I’ve been thinking a lot about purpose lately. Being a stay-at-home mum is so much different than I anticipated, but not in any way I could describe. It consumes me. However, it also… leaves me feeling inadequate. There is always more to be offered. There is always more to be done. I generally always neglect housework in favour of eden. But there other days where I’m not certain that is actually in his best interests. The responsibility of bringing up a person – helping to develop the very foundation of his nature & character – is a very heavy one. I guess it is always said that with great privilege comes great responsibility….
But I am now somewhat living the life I was most afraid of when I was younger – a housewife, a mother, ordinary and insignificant. Don’t take from this that I’m feeling insignificant, because I’m not. I was just so terribly afraid of ordinary. And I have now lived in this city longer than I’ve ever lived in one city. And I really want to own a house. And a mini-van (people carrier).
But that’s not all I want. I still want to do bold things. I still want adventures – just ones that don’t cost the earth to my family. It’s just traveling isn’t necessarily the only adventure. I’ve been there, done that. In 2003 I was in something like 16 different countries.

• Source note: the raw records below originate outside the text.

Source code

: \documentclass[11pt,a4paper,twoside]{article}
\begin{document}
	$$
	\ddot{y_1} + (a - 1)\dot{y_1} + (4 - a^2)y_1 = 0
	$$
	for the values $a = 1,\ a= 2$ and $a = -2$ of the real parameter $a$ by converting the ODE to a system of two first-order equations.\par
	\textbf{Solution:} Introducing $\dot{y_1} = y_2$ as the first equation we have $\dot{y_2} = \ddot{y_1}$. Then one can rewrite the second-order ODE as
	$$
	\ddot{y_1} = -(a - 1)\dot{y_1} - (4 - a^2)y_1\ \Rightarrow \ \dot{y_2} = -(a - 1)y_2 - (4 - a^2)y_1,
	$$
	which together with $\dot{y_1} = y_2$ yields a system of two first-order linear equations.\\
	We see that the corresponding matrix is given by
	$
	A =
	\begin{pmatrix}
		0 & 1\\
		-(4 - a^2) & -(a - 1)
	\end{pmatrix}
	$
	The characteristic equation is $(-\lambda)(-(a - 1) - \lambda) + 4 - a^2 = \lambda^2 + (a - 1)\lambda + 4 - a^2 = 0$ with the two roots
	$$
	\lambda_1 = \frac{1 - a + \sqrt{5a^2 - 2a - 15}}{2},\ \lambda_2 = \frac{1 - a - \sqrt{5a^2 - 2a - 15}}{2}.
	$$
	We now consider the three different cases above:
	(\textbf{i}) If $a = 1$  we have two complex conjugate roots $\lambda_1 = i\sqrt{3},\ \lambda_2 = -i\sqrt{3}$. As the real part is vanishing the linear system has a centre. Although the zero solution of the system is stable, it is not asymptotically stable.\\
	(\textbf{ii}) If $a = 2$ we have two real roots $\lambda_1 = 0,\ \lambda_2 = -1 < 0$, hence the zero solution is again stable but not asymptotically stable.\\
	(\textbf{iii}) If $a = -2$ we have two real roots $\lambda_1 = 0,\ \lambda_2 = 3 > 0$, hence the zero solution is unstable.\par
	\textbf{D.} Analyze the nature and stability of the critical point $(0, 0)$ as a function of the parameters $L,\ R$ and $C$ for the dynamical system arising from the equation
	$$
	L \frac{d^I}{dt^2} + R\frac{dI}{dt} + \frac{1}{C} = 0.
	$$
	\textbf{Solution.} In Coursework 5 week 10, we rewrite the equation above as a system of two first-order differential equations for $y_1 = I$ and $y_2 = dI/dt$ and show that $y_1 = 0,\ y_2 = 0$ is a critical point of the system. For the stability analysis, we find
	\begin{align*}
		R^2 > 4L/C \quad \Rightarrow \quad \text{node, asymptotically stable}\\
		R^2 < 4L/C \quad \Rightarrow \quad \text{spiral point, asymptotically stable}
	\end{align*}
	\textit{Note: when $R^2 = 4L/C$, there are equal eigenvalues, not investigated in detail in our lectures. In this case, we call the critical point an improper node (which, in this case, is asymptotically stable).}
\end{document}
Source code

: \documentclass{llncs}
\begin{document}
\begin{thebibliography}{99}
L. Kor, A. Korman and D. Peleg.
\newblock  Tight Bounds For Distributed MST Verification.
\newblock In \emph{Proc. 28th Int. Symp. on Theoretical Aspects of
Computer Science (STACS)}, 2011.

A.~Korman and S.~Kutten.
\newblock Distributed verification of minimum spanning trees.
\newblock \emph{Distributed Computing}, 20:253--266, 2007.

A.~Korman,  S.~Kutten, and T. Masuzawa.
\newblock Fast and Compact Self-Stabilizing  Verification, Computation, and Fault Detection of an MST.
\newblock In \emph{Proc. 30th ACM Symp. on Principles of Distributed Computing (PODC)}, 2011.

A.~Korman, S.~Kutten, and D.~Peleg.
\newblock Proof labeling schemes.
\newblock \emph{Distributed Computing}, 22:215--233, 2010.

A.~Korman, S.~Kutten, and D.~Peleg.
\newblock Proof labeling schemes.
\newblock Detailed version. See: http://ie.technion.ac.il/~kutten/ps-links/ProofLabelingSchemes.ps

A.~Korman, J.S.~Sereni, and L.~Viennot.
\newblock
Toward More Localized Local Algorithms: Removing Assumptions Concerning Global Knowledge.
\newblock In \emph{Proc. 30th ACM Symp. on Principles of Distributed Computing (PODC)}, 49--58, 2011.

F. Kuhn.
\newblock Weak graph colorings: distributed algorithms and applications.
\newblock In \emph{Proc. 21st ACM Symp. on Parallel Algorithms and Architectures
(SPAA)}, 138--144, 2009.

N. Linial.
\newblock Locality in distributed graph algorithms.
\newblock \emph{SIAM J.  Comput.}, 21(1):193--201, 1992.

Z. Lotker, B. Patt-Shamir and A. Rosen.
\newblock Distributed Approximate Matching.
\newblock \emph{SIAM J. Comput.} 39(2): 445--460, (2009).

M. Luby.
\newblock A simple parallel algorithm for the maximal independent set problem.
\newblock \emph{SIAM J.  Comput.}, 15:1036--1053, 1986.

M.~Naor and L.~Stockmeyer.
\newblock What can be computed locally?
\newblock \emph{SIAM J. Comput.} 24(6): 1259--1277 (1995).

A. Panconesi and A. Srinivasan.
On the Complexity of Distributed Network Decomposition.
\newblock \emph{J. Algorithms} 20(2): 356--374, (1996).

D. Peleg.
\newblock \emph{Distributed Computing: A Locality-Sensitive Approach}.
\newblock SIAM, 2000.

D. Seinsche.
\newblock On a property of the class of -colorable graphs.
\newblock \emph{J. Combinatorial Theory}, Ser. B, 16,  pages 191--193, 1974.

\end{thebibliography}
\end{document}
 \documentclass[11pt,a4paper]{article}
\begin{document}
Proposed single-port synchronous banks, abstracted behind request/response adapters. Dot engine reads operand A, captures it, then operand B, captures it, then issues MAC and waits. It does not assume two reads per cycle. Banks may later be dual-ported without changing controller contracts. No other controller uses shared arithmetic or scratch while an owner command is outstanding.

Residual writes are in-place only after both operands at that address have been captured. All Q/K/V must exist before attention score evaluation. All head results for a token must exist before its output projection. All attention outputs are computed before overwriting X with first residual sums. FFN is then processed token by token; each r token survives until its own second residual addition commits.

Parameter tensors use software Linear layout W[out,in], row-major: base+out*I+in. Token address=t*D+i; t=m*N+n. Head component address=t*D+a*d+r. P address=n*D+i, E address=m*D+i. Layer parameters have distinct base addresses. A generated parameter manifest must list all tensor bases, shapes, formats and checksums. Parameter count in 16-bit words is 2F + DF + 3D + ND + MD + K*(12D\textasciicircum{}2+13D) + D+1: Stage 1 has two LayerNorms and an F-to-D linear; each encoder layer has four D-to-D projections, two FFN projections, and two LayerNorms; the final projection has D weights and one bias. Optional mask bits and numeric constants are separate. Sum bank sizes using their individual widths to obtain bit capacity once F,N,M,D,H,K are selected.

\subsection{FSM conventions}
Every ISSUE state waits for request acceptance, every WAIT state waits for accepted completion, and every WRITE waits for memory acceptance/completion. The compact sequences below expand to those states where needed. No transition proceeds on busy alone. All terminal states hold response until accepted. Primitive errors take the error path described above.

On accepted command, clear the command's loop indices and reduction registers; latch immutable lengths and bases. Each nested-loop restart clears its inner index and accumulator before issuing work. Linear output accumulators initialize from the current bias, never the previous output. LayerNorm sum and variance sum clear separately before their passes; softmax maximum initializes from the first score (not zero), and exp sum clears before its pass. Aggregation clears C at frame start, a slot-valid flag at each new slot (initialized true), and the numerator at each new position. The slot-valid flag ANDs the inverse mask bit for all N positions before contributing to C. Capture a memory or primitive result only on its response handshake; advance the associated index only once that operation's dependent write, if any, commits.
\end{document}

I know what it’s like to pitch a tent in a new city every night or two (or get bored of that and just sleep under the stars). It was pretty lonely as well as amazing. Now I want to change lives. I want to breathe meaning into lives. I really want to foster, even though I do not know if I’m strong enough. I really want to work in the care system. I want to help people find beauty. I want to help children see their own potential. I want to help adults remember theirs. I want to have a big house that is home to more than my family. I want to feed people (not necessarily the homeless). Their stomachs and their souls. I want to have true friends. People who *know* me.
I’ve been married for 4 years today. That’s as long as I lived at SSU. I never thought about life past ssu. I definitely didn’t think I would marry someone who hadn’t experienced that. But I did. And I think I fell in love with him the first time we truly talked – a long time before we got together. I don’t even remember what he was talking about (I’m sure it was something to do with pirates) but suddenly we were communicating on a level I had long since forgotten (nothing to do with love, he was in a relationship at the time and i didn’t think i was interested). And here we are. One dictator later.
We’ve had big dreams since we got together. Spain. Costa Rica. Canada. Schools. Trips. Adventures. None of them are real right now, but we haven’t forgotten. Turns out being responsible means you sometimes have to take the long way round.
It’s hard to remember that. It’s hard to remember that just because it takes a long time, it doesn’t mean you are not going to do it. We’re still chasing our dreams. Who knows what they’ll look like in the end.